• Your goal
Your task is to copy each line of the material that holds the word "https".

• Data in this exercise

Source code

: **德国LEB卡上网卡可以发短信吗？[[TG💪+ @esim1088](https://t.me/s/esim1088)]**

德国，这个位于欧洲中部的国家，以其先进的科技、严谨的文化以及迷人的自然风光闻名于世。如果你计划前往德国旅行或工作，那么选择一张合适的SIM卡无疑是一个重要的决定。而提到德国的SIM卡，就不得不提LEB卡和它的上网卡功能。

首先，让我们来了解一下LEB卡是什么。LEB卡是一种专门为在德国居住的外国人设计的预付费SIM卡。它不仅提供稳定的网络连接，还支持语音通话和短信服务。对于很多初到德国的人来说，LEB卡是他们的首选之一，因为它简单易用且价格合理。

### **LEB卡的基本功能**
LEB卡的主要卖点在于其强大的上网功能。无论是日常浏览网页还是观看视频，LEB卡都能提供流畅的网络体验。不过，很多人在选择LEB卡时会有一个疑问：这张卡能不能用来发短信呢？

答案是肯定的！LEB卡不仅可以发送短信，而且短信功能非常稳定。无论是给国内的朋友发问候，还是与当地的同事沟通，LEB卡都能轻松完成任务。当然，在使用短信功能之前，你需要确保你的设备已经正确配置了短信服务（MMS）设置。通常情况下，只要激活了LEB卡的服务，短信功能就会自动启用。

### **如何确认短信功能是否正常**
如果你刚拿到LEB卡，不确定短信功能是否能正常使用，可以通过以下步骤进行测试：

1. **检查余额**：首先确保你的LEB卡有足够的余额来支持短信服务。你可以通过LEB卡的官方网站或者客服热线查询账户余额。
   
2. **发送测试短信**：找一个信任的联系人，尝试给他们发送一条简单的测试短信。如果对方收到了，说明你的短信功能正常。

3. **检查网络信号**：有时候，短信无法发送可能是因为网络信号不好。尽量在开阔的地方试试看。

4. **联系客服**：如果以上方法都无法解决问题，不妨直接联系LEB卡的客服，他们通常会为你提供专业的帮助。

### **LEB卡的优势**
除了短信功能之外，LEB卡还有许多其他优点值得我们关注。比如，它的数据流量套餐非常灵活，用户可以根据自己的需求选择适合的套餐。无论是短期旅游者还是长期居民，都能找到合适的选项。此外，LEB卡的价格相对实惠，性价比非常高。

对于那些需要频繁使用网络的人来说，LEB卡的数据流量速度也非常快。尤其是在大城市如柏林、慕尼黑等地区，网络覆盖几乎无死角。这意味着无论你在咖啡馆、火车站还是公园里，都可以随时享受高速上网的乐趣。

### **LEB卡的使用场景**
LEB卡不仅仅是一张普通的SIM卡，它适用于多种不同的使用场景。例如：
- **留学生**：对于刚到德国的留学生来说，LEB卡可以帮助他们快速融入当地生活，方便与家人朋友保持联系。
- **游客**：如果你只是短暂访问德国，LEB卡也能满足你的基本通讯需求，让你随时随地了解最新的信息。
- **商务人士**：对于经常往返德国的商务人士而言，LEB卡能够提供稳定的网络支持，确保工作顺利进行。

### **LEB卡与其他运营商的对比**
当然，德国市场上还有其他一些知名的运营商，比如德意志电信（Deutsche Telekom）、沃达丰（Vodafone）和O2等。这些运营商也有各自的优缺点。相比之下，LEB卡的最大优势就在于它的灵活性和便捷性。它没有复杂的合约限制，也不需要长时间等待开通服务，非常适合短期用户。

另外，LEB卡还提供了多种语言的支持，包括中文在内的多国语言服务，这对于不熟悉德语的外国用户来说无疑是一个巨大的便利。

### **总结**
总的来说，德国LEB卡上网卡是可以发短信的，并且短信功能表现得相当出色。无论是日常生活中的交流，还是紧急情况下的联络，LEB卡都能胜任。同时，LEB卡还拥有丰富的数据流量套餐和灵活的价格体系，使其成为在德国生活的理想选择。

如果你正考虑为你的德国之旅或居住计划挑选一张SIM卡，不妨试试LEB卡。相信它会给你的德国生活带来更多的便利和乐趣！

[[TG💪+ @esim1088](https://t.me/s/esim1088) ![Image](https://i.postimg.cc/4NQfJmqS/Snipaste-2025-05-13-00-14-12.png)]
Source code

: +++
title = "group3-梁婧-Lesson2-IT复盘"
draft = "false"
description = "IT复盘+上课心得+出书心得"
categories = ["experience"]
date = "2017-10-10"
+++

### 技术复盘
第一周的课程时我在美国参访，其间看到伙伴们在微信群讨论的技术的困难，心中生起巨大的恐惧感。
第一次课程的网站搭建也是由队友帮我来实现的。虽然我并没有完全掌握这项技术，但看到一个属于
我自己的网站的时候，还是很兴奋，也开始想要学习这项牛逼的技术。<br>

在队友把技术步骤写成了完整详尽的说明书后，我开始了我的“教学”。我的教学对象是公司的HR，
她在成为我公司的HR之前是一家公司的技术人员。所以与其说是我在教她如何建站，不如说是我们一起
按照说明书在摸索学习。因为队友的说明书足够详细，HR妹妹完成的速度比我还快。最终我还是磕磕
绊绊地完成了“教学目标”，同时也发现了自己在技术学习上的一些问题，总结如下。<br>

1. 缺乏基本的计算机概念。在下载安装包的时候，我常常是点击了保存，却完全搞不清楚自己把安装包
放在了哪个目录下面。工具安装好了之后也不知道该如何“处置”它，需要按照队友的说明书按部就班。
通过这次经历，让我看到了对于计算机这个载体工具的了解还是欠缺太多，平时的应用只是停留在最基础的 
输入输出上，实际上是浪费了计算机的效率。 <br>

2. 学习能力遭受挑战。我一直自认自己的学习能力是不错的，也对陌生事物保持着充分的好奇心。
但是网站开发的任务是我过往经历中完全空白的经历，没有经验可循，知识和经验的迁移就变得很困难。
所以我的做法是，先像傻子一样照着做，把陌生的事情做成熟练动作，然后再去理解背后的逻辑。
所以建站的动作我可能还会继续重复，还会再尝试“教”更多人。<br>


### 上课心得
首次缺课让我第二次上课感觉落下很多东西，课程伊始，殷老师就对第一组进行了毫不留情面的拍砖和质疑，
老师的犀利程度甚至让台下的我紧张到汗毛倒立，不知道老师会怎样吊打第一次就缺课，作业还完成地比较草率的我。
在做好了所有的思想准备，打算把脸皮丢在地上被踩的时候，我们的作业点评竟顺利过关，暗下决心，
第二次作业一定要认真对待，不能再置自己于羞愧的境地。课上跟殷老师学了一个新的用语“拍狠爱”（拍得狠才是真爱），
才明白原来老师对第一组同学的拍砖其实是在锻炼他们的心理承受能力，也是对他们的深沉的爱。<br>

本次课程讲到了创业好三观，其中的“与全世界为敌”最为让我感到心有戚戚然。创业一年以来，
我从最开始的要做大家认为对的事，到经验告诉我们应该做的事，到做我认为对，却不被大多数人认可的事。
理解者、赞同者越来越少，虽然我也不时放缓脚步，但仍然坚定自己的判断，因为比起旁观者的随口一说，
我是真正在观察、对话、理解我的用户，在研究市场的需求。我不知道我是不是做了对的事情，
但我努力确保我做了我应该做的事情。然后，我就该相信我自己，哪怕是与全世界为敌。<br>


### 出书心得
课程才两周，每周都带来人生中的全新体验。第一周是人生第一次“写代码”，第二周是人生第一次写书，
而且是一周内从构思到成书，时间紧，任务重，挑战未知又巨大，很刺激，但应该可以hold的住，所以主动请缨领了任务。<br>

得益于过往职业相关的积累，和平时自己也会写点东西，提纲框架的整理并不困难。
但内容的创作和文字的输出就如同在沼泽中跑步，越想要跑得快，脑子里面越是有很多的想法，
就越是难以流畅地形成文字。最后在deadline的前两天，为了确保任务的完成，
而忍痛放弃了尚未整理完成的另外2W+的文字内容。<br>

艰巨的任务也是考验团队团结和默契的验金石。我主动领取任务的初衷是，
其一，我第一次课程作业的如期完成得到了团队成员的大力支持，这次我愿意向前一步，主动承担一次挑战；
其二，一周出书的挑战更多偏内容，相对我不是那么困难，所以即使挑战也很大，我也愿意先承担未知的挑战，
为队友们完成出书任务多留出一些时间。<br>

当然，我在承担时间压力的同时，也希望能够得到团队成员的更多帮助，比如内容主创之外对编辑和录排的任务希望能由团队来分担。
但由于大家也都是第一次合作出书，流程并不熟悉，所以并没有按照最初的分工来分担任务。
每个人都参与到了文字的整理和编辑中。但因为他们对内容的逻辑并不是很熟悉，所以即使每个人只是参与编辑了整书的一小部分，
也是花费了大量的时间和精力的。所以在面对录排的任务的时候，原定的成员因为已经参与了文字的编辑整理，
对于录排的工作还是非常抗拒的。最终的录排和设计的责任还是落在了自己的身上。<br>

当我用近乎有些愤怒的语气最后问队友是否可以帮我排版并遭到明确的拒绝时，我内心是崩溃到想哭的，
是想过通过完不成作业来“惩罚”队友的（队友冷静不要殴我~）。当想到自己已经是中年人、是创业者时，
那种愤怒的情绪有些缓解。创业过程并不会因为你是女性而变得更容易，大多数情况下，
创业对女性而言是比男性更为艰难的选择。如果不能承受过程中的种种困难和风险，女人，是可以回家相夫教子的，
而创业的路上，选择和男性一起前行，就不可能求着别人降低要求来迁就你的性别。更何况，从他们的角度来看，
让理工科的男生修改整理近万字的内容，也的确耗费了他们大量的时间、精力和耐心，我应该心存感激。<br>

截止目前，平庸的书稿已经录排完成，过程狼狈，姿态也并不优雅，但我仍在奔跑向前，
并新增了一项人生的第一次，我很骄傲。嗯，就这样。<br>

• Task result
: **德国LEB卡上网卡可以发短信吗？[[TG💪+ @esim1088](https://t.me/s/esim1088)]**
[[TG💪+ @esim1088](https://t.me/s/esim1088) ![Image](https://i.postimg.cc/4NQfJmqS/Snipaste-2025-05-13-00-14-12.png)]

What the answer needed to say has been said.